When you reach the line containing "- Quality Assurance & Improvement" in the data below, begin returning lines exactly as written, and stop once the line containing "- Created a lightweight" has been returned.

Provided records section start

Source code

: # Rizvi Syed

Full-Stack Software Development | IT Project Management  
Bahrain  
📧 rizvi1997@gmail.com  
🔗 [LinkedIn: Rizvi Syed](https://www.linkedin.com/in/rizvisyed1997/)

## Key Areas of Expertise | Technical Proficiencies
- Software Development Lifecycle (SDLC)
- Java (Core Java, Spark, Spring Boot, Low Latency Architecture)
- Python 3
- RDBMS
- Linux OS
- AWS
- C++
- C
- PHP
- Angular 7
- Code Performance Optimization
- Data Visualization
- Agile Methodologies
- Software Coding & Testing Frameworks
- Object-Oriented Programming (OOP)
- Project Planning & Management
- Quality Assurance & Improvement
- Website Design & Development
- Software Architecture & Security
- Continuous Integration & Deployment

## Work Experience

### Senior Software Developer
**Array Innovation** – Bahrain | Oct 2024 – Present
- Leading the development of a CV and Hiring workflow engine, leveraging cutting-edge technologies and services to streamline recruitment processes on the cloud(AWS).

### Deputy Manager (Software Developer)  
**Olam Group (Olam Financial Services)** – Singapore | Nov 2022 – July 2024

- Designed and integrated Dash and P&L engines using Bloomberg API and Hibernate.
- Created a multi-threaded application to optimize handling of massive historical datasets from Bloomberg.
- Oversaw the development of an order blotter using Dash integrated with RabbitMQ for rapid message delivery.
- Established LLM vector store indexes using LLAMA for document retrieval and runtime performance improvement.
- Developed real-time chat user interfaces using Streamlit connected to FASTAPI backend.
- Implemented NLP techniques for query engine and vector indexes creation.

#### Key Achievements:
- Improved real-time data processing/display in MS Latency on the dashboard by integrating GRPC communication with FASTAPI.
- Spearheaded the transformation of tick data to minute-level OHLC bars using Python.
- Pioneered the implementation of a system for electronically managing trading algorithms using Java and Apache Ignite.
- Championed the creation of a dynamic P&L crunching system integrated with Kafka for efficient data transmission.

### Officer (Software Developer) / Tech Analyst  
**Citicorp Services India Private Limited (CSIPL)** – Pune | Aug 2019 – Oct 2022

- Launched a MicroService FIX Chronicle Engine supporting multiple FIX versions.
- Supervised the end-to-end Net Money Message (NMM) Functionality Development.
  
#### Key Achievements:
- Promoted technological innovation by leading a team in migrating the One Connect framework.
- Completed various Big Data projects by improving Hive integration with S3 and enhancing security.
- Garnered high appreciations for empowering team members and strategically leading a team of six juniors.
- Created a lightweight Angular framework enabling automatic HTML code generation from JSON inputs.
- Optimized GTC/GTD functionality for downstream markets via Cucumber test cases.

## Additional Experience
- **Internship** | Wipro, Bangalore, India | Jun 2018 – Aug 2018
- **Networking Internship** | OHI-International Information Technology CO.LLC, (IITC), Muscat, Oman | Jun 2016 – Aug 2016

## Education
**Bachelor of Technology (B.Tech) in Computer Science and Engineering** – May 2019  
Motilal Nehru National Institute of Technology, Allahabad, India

Provided records section end
Provided records section start

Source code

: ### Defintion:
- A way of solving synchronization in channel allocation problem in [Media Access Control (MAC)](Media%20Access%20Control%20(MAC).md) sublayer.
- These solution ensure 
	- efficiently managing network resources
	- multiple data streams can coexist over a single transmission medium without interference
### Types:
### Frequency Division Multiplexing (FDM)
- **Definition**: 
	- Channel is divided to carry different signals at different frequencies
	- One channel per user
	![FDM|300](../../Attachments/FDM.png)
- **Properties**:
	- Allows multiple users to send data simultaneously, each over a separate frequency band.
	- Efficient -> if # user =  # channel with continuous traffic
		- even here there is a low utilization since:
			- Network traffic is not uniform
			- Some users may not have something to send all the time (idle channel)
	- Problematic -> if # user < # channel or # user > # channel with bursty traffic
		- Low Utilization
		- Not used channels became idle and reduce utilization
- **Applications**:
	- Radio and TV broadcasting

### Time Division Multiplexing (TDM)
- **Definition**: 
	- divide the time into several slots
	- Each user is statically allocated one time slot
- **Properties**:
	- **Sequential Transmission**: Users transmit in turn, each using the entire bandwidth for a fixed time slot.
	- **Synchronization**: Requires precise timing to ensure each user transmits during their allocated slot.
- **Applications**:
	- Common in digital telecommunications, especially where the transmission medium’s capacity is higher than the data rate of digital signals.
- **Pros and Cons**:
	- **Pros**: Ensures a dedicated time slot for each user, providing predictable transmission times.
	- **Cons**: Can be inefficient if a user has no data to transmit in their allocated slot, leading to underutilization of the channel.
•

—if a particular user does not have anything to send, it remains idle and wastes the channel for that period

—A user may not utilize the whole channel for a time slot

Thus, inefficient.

Provided records section end

→ **Task answer**
- Quality Assurance & Improvement
- Website Design & Development
- Software Architecture & Security
- Continuous Integration & Deployment

## Work Experience

### Senior Software Developer
**Array Innovation** – Bahrain | Oct 2024 – Present
- Leading the development of a CV and Hiring workflow engine, leveraging cutting-edge technologies and services to streamline recruitment processes on the cloud(AWS).

### Deputy Manager (Software Developer)  
**Olam Group (Olam Financial Services)** – Singapore | Nov 2022 – July 2024

- Designed and integrated Dash and P&L engines using Bloomberg API and Hibernate.
- Created a multi-threaded application to optimize handling of massive historical datasets from Bloomberg.
- Oversaw the development of an order blotter using Dash integrated with RabbitMQ for rapid message delivery.
- Established LLM vector store indexes using LLAMA for document retrieval and runtime performance improvement.
- Developed real-time chat user interfaces using Streamlit connected to FASTAPI backend.
- Implemented NLP techniques for query engine and vector indexes creation.

#### Key Achievements:
- Improved real-time data processing/display in MS Latency on the dashboard by integrating GRPC communication with FASTAPI.
- Spearheaded the transformation of tick data to minute-level OHLC bars using Python.
- Pioneered the implementation of a system for electronically managing trading algorithms using Java and Apache Ignite.
- Championed the creation of a dynamic P&L crunching system integrated with Kafka for efficient data transmission.

### Officer (Software Developer) / Tech Analyst  
**Citicorp Services India Private Limited (CSIPL)** – Pune | Aug 2019 – Oct 2022

- Launched a MicroService FIX Chronicle Engine supporting multiple FIX versions.
- Supervised the end-to-end Net Money Message (NMM) Functionality Development.
  
#### Key Achievements:
- Promoted technological innovation by leading a team in migrating the One Connect framework.
- Completed various Big Data projects by improving Hive integration with S3 and enhancing security.
- Garnered high appreciations for empowering team members and strategically leading a team of six juniors.
- Created a lightweight Angular framework enabling automatic HTML code generation from JSON inputs.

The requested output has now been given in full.